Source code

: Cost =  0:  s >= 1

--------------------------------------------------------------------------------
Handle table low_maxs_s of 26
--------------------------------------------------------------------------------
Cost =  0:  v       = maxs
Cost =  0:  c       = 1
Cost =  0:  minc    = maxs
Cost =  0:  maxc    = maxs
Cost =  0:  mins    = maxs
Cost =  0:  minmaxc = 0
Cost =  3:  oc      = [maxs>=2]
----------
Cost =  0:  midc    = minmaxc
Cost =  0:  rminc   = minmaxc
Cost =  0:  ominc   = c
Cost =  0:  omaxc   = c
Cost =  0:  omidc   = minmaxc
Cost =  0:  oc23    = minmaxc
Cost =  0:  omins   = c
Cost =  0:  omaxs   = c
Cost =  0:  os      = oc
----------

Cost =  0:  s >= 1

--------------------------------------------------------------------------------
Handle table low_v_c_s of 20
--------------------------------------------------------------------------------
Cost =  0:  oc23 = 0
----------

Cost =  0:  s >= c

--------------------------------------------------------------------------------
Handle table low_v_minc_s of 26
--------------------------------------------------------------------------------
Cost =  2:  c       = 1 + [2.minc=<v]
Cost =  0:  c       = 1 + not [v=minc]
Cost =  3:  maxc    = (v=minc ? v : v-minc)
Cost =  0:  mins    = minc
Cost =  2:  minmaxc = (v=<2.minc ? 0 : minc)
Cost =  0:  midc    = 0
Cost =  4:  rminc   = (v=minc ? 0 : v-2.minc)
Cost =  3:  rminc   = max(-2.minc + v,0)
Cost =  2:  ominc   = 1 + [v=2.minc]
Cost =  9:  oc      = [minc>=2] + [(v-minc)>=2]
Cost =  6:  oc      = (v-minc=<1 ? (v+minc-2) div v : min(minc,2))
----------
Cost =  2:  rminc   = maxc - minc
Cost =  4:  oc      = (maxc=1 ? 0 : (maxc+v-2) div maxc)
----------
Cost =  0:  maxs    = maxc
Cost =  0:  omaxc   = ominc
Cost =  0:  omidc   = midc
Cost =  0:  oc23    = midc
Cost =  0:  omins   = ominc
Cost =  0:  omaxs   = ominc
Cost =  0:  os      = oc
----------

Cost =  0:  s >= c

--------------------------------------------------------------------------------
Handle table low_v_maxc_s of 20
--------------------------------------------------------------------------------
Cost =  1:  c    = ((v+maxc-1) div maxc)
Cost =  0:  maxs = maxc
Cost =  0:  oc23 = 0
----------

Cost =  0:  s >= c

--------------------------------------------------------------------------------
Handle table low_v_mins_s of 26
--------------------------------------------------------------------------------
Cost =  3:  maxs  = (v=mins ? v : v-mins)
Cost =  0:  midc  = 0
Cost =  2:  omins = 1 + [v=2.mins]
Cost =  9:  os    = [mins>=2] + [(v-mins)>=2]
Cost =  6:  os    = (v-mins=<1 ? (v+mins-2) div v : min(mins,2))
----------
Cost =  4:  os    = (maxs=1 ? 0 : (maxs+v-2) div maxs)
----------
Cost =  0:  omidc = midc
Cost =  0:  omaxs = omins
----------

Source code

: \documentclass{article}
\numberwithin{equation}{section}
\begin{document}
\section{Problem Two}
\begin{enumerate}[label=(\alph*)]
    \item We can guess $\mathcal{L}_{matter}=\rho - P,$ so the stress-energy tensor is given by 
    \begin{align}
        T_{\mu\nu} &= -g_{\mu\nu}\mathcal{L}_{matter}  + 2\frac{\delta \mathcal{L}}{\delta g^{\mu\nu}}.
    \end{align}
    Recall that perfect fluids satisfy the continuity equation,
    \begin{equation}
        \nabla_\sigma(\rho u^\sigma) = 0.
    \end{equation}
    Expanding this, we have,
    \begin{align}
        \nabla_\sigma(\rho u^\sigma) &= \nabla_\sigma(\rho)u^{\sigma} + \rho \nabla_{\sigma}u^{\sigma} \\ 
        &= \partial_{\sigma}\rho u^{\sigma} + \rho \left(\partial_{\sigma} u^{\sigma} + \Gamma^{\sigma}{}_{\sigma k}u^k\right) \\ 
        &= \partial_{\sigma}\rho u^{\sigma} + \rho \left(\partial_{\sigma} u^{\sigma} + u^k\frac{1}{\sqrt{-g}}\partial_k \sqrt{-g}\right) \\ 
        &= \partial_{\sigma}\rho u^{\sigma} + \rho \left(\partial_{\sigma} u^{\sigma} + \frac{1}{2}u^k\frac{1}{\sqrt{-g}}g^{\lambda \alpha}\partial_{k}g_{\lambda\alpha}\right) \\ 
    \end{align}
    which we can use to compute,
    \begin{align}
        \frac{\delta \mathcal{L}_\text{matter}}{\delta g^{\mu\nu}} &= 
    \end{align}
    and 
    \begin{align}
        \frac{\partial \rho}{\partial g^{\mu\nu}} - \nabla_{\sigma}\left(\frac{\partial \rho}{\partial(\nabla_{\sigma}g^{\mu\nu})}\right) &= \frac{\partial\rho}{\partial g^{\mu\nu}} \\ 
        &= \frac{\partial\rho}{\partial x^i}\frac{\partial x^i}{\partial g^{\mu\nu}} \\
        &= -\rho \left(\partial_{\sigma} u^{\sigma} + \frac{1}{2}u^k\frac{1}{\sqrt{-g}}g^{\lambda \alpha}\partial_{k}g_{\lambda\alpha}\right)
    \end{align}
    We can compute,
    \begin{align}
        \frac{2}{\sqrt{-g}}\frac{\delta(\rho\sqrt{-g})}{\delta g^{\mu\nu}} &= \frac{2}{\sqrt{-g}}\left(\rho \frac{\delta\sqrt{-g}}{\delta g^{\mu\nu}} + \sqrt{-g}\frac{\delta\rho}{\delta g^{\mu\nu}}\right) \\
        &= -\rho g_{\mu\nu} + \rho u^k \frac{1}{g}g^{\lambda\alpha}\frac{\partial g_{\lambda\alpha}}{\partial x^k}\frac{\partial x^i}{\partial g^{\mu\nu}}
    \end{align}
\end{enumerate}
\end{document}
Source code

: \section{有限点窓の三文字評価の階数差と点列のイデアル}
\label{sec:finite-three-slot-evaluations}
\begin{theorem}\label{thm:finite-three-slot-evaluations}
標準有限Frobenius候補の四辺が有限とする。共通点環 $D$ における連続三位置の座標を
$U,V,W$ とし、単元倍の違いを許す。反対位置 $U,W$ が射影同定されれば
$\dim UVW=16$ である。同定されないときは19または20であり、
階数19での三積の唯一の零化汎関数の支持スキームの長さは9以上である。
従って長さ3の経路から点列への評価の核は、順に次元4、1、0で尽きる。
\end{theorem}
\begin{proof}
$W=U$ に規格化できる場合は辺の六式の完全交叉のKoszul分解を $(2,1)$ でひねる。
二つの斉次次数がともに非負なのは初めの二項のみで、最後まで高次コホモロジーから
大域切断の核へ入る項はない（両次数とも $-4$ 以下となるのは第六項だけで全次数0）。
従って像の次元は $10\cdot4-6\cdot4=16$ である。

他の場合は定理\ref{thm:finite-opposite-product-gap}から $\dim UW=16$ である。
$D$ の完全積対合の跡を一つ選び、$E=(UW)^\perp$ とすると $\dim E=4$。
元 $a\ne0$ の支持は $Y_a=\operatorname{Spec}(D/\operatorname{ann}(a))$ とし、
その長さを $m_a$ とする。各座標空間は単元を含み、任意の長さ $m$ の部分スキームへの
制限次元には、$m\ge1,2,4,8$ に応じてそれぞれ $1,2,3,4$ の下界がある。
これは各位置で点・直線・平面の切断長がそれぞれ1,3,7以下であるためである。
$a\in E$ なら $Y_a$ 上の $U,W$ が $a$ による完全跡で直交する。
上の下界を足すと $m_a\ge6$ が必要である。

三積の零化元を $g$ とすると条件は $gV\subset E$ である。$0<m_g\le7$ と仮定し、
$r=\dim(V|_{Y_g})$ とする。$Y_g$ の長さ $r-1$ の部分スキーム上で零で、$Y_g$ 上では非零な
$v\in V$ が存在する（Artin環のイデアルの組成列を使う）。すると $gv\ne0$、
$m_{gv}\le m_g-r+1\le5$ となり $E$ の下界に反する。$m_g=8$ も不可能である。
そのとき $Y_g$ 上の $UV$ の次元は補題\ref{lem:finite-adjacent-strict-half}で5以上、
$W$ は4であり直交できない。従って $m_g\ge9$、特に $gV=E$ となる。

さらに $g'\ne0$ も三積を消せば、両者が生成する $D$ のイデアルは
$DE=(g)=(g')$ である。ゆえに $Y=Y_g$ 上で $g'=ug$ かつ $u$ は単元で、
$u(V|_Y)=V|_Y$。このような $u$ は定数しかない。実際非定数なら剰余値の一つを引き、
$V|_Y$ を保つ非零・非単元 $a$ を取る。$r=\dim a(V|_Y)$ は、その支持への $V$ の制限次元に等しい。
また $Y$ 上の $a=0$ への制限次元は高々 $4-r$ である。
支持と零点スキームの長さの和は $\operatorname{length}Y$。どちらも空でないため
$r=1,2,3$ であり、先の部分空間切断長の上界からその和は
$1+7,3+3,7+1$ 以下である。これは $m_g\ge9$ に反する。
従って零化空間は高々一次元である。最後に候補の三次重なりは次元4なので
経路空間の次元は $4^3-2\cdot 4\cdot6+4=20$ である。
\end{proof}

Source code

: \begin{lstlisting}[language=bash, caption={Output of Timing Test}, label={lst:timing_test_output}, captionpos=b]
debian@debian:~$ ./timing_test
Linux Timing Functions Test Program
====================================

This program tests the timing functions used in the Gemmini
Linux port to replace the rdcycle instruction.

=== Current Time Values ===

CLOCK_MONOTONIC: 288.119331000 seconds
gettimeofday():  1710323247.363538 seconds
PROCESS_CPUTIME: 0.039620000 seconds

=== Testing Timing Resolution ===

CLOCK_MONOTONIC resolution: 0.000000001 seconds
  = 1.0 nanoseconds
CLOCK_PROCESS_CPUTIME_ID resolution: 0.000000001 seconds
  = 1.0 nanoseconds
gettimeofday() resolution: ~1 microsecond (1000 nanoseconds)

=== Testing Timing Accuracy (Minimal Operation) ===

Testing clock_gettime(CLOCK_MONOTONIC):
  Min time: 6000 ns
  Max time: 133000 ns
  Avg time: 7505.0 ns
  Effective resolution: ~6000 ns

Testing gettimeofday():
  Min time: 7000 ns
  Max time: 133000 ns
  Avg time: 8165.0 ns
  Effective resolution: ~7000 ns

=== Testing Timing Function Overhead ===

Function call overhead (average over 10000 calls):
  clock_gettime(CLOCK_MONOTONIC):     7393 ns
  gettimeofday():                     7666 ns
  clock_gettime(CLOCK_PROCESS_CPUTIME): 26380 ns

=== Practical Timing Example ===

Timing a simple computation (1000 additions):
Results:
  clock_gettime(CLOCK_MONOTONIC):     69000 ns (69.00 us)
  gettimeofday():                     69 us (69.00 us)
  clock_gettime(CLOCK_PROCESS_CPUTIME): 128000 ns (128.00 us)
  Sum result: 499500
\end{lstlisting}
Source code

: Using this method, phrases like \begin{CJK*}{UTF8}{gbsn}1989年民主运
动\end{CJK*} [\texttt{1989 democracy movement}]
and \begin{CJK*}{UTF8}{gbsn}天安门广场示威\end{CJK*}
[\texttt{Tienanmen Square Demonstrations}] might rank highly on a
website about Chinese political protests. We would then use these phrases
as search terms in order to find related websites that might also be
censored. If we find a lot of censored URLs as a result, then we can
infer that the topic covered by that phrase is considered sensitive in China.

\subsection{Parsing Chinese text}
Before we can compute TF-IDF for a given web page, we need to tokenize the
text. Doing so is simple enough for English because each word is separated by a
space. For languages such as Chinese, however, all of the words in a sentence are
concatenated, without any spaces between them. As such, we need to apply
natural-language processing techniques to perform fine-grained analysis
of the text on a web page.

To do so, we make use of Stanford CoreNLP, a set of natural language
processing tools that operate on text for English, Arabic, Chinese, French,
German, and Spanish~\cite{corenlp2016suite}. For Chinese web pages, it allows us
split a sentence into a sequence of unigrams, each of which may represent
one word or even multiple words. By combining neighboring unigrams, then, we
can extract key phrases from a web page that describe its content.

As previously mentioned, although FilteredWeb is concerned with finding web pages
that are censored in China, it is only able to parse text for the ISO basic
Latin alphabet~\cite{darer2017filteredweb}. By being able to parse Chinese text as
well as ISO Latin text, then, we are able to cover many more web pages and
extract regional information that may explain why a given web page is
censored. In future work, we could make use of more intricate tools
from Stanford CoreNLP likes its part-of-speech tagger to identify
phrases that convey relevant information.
++++
**WHAT THE EXERCISE ASKS**
Would you print exactly and only the lines of the material above that run from the line with "大域切断の核へ入る項はない（両次数とも $-4$ 以下となるのは第六項だけで全次数0）。" through the line with "三積の零化元を $g$ とすると条件は", both included?

**SOLUTION**
大域切断の核へ入る項はない（両次数とも $-4$ 以下となるのは第六項だけで全次数0）。
従って像の次元は $10\cdot4-6\cdot4=16$ である。

他の場合は定理\ref{thm:finite-opposite-product-gap}から $\dim UW=16$ である。
$D$ の完全積対合の跡を一つ選び、$E=(UW)^\perp$ とすると $\dim E=4$。
元 $a\ne0$ の支持は $Y_a=\operatorname{Spec}(D/\operatorname{ann}(a))$ とし、
その長さを $m_a$ とする。各座標空間は単元を含み、任意の長さ $m$ の部分スキームへの
制限次元には、$m\ge1,2,4,8$ に応じてそれぞれ $1,2,3,4$ の下界がある。
これは各位置で点・直線・平面の切断長がそれぞれ1,3,7以下であるためである。
$a\in E$ なら $Y_a$ 上の $U,W$ が $a$ による完全跡で直交する。
上の下界を足すと $m_a\ge6$ が必要である。

三積の零化元を $g$ とすると条件は $gV\subset E$ である。$0<m_g\le7$ と仮定し、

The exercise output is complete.